Sand is continually being lost from the open coast. Waves transport beach material into more sheltered areas (e.g. estuaries) or carry it offshore, to settle out on the seabed. In addition wave action slowly abrades even the hardest pebbles and sand grains, with the very fine particles being carried away by winds or currents either to seaward or landward. The rate of sand loss from beaches in Scotland generally exceeds the supply of new sand and results in long term landward retreat.

A further cause of long-term shoreline retreat is the rise in mean sea level relative to the land. In recent centuries, Scotland has not greatly suffered from the increase in global sea levels, which has been averaging about 1mm to 1.5mm/year. This is because much of mainland Scotland is itself increasing in elevation as the landmass recovers isostatically from the superimposed weight of the ice laid over it during the last Ice Age. In the western Highlands of Scotland, this process is still occurring faster than the increase in sea level, leading to a nett local lowering of sea level relative to the coastline. Elsewhere in Scotland the rate of global sea level rise now matches or exceeds that of the landmass, with a resultant nett increase in local sea levels. As sea level rises relative to a beach, there is an inevitable tendency for the shoreline to move inland.

In the future, the consequences of atmospheric pollution, and hence global warming, may include an acceleration of the increase in mean sea levels around the world. As a consequence, large parts of the coast of Scotland may begin to experience, for the first time in thousands of years, a nett increase in sea levels. In other areas, the existing rate of sea level rise may substantially increase.

2.1.3 Consequences for dune evolution

Most dunes in Scotland can be expected to retreat in the long-term, as a result of both a general loss of the existing sand and in response to beach retreat under the influence of sea level rise.

There are, however, exceptions to the general trend of long-term erosion. There are some sandy beach/ dune areas around the coast of Scotland that have been gaining sediment and advancing seawards. Usually, the sand that is accumulating in these areas has been removed from other parts of the coastline (often from dune erosion), and carried along the beaches by longshore drift. This long-term re-distribution process typically occurs where sand has been deposited in large dune systems thousands of years ago, when sea levels and wave conditions would have been very different from those of today. Erosion of these ancient dune systems may continue indefinitely, with the sand they lose being transported and deposited elsewhere along the coastline, often leading to the creation of new dunes.

In the vicinity of river mouths, tidal inlets or estuaries, other redistribution mechanisms are at work. The combination of wave action and tidal currents will transfer sand from one side of an estuary to another. In some cases, they also remove sediments from inside the estuary and deposit it outside on the open coastline to produce new dunes. Elsewhere, the opposite process occurs: beaches and dunes outside the estuary mouth erode, and the sand they lose travels into the estuary, slowly filling it.

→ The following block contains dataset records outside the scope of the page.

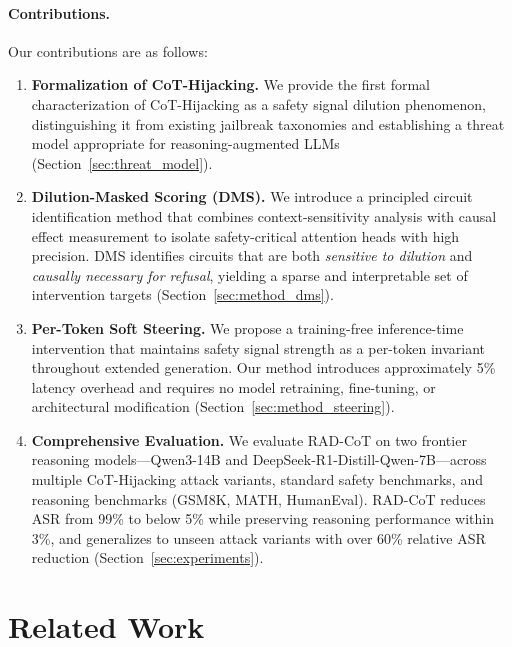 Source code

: \documentclass[11pt]{article}
\begin{document}
\paragraph{Contributions.} Our contributions are as follows:
\begin{enumerate}[leftmargin=*, itemsep=2pt, topsep=2pt]
    \item \textbf{Formalization of CoT-Hijacking.} We provide the first formal characterization of CoT-Hijacking as a safety signal dilution phenomenon, distinguishing it from existing jailbreak taxonomies and establishing a threat model appropriate for reasoning-augmented LLMs (Section~\ref{sec:threat_model}).

    \item \textbf{Dilution-Masked Scoring (DMS).} We introduce a principled circuit identification method that combines context-sensitivity analysis with causal effect measurement to isolate safety-critical attention heads with high precision. DMS identifies circuits that are both \emph{sensitive to dilution} and \emph{causally necessary for refusal}, yielding a sparse and interpretable set of intervention targets (Section~\ref{sec:method_dms}).

    \item \textbf{Per-Token Soft Steering.} We propose a training-free inference-time intervention that maintains safety signal strength as a per-token invariant throughout extended generation. Our method introduces approximately 5\% latency overhead and requires no model retraining, fine-tuning, or architectural modification (Section~\ref{sec:method_steering}).

    \item \textbf{Comprehensive Evaluation.} We evaluate RAD-CoT on two frontier reasoning models---Qwen3-14B and DeepSeek-R1-Distill-Qwen-7B---across multiple CoT-Hijacking attack variants, standard safety benchmarks, and reasoning benchmarks (GSM8K, MATH, HumanEval). RAD-CoT reduces ASR from 99\% to below 5\% while preserving reasoning performance within 3\%, and generalizes to unseen attack variants with over 60\% relative ASR reduction (Section~\ref{sec:experiments}).
\end{enumerate}

\section{Related Work}
\label{sec:related_work}
\end{document}

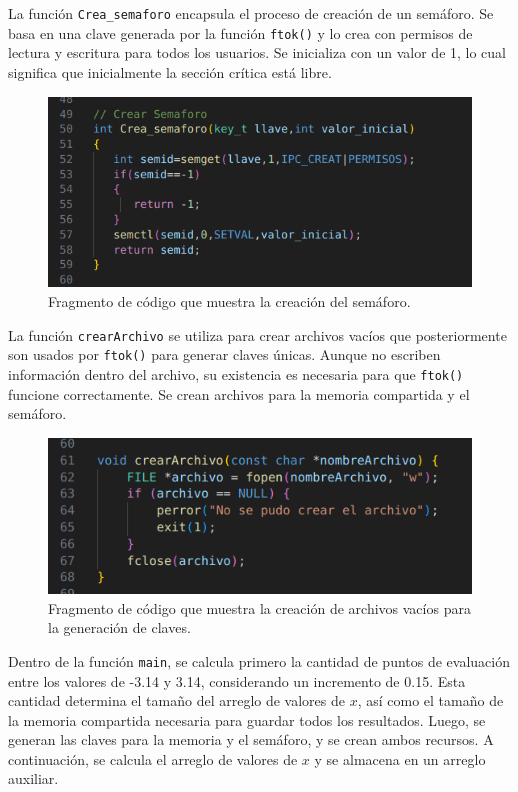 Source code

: {La función \texttt{Crea\_semaforo} encapsula el proceso de creación de un semáforo. Se basa en una clave generada por la función \texttt{ftok()} y lo crea con permisos de lectura y escritura para todos los usuarios. Se inicializa con un valor de 1, lo cual significa que inicialmente la sección crítica está libre.

\begin{figure}[H]
    \centering
    \includegraphics[width=0.9\linewidth]{Figures/codigo/semaforo.png}
    \caption[Creación del semáforo]{Fragmento de código que muestra la creación del semáforo.}
    \label{fig:semaforo}
\end{figure}

La función \texttt{crearArchivo} se utiliza para crear archivos vacíos que posteriormente son usados por \texttt{ftok()} para generar claves únicas. Aunque no escriben información dentro del archivo, su existencia es necesaria para que \texttt{ftok()} funcione correctamente. Se crean archivos para la memoria compartida y el semáforo.

\begin{figure}[H]
    \centering
    \includegraphics[width=0.9\linewidth]{Figures/codigo/crearArchivo.png}
    \caption[Creación de archivos vacíos]{Fragmento de código que muestra la creación de archivos vacíos para la generación de claves.}
    \label{fig:archivo_crear}
\end{figure}

Dentro de la función \texttt{main}, se calcula primero la cantidad de puntos de evaluación entre los valores de -3.14 y 3.14, considerando un incremento de 0.15. Esta cantidad determina el tamaño del arreglo de valores de \( x \), así como el tamaño de la memoria compartida necesaria para guardar todos los resultados. Luego, se generan las claves para la memoria y el semáforo, y se crean ambos recursos. A continuación, se calcula el arreglo de valores de \( x \) y se almacena en un arreglo auxiliar.

}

Overall, the long-term pattern of evolution of sandy beaches and dunes in Scotland is of loss of sand and a general landward retreat. Where beaches and dunes are gaining sand, then this is almost always at the expense of beach and dune erosion elsewhere along the coast. Even these gains might prove transient as the processes leading to growth may well change, resulting in rapid erosion of the accumulated sand.